Barak, the defense minister and Prime Minister Ehud Olmert’s most important coalition partner, was asked in an interview Wednesday whether he will quit the government after the Winograd Commission of inquiry publishes its second and final report on the summer 2006 offensive against Hezbollah in Lebanon.
The report is expected at month’s end and may stoke public calls for Olmert’s resignation over the failings of the war. But Barak was circumspect about his plans.
“I will sit quietly and think what the right thing to do is from the country’s perspective, as well as how to do it, and when I decide, I’ll do it,” Barak told Israel Radio, dismissing media speculation about an impending walkout as “drama.”
Though Barak criticized Olmert’s handling of the Second Lebanon War, most political pundits believe his Labor Party is no rush to join the opposition, especially given current Israeli-Palestinian peace moves.

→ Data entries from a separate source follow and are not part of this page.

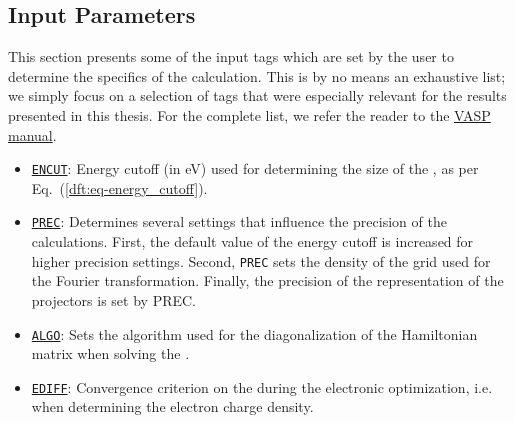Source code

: \begin{refsection}
\subsection{Input Parameters} \label{appendix:sec-input} 
 
This section presents some of the input tags which are set by 
the user to determine the specifics of the calculation. This is by no means 
an exhaustive list; we simply focus on a selection of tags that were 
especially relevant for the results presented in this thesis. For the complete 
list, we refer the reader to the 
\href{https://www.vasp.at/wiki/index.php/The_VASP_Manual}{VASP manual}. 
 
\begin{itemize} 
 
 \label{appendix:sec-ENCUT} 
\item \href{https://cms.mpi.univie.ac.at/wiki/index.php/ENCUT}{\texttt{ENCUT}}: 
Energy cutoff (in \si{\electronvolt}) used for determining the size of the 
, as per 
Eq.~(\ref{dft:eq-energy_cutoff}).
 
 \label{appendix:sec-PREC} 
\item \href{https://cms.mpi.univie.ac.at/wiki/index.php/PREC}{\texttt{PREC}}: 
Determines several settings that influence the precision of the calculations. 
First, the default value of the energy cutoff is increased for higher precision 
settings. Second, \texttt{PREC} sets the density of the grid used for the 
Fourier transformation. Finally, the precision of the representation of the 
 projectors is set by PREC.
 
 \label{appendix:sec-ALGO} 
\item \href{https://cms.mpi.univie.ac.at/wiki/index.php/ALGO}{\texttt{ALGO}}: 
Sets the algorithm used for the diagonalization of the Hamiltonian matrix 
when solving the .

 \label{appendix:sec-EDIFF} 
\item \href{https://cms.mpi.univie.ac.at/wiki/index.php/EDIFF}{\texttt{EDIFF}}: 
Convergence criterion on the  
during the electronic optimization, i.e. when determining the electron charge 
density.
 

\end{itemize}
\end{refsection}
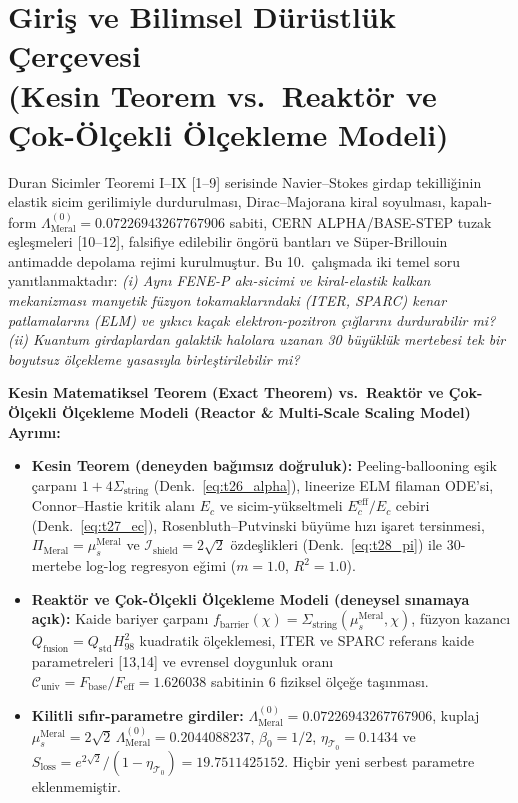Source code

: \documentclass[12pt,a4paper]{article}
\begin{document}
\section[Giriş ve Bilimsel Dürüstlük Çerçevesi]{Giriş ve Bilimsel Dürüstlük Çerçevesi \\ (Kesin Teorem vs.\ Reaktör ve Çok-Ölçekli Ölçekleme Modeli)}

Duran Sicimler Teoremi I--IX [1--9] serisinde Navier--Stokes girdap tekilliğinin elastik sicim gerilimiyle durdurulması, Dirac--Majorana kiral soyulması, kapalı-form $\Lambda_{\mathrm{Meral}}^{(0)} = 0.07226943267767906$ sabiti, CERN ALPHA/BASE-STEP tuzak eşleşmeleri [10--12], falsifiye edilebilir öngörü bantları ve Süper-Brillouin antimadde depolama rejimi kurulmuştur. Bu 10.\ çalışmada iki temel soru yanıtlanmaktadır: \textit{(i) Aynı FENE-P akı-sicimi ve kiral-elastik kalkan mekanizması manyetik füzyon tokamaklarındaki (ITER, SPARC) kenar patlamalarını (ELM) ve yıkıcı kaçak elektron-pozitron çığlarını durdurabilir mi? (ii) Kuantum girdaplardan galaktik halolara uzanan 30 büyüklük mertebesi tek bir boyutsuz ölçekleme yasasıyla birleştirilebilir mi?}

\textbf{Kesin Matematiksel Teorem (Exact Theorem) vs.\ Reaktör ve Çok-Ölçekli Ölçekleme Modeli (Reactor \& Multi-Scale Scaling Model) Ayrımı:}
\begin{itemize}
    \item \textbf{Kesin Teorem (deneyden bağımsız doğruluk):} Peeling-ballooning eşik çarpanı $1+4\Sigma_{\mathrm{string}}$ (Denk.~\ref{eq:t26_alpha}), lineerize ELM filaman ODE'si, Connor--Hastie kritik alanı $E_c$ ve sicim-yükseltmeli $E_c^{\mathrm{eff}}/E_c$ cebiri (Denk.~\ref{eq:t27_ec}), Rosenbluth--Putvinski büyüme hızı işaret tersinmesi, $\Pi_{\mathrm{Meral}} = \mu_s^{\mathrm{Meral}}$ ve $\mathcal{I}_{\mathrm{shield}} = 2\sqrt{2}$ özdeşlikleri (Denk.~\ref{eq:t28_pi}) ile 30-mertebe log-log regresyon eğimi ($m = 1.0$, $R^2=1.0$).
    \item \textbf{Reaktör ve Çok-Ölçekli Ölçekleme Modeli (deneysel sınamaya açık):} Kaide bariyer çarpanı $f_{\mathrm{barrier}}(\chi) = \Sigma_{\mathrm{string}}(\mu_s^{\mathrm{Meral}},\chi)$, füzyon kazancı $Q_{\mathrm{fusion}} = Q_{\mathrm{std}} H_{98}^2$ kuadratik ölçeklemesi, ITER ve SPARC referans kaide parametreleri [13,14] ve evrensel doygunluk oranı $\mathcal{C}_{\mathrm{univ}} = F_{\mathrm{base}}/F_{\mathrm{eff}} = 1.626038$ sabitinin 6 fiziksel ölçeğe taşınması.
    \item \textbf{Kilitli sıfır-parametre girdiler:} $\Lambda_{\mathrm{Meral}}^{(0)} = 0.07226943267767906$, kuplaj $\mu_s^{\mathrm{Meral}} = 2\sqrt{2}\,\Lambda_{\mathrm{Meral}}^{(0)} = 0.2044088237$, $\beta_0 = 1/2$, $\eta_{\mathcal{T}_0} = 0.1434$ ve $S_{\mathrm{loss}} = e^{2\sqrt{2}}/(1-\eta_{\mathcal{T}_0}) = 19.7511425152$. Hiçbir yeni serbest parametre eklenmemiştir.
\end{itemize}
\end{document}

But Barak also had strong words against a Knesset Foreign Affairs and Defense Committee report last week that faulted the armed forces over the war but was sparing in its criticism of the government.
Barak said the military’s handling of its missions in Lebanon was “exemplary,” but that it was limited by the planning and preparations made in Jerusalem.
“I won’t let the armed forces be a scapegoat,” he told Israel Radio.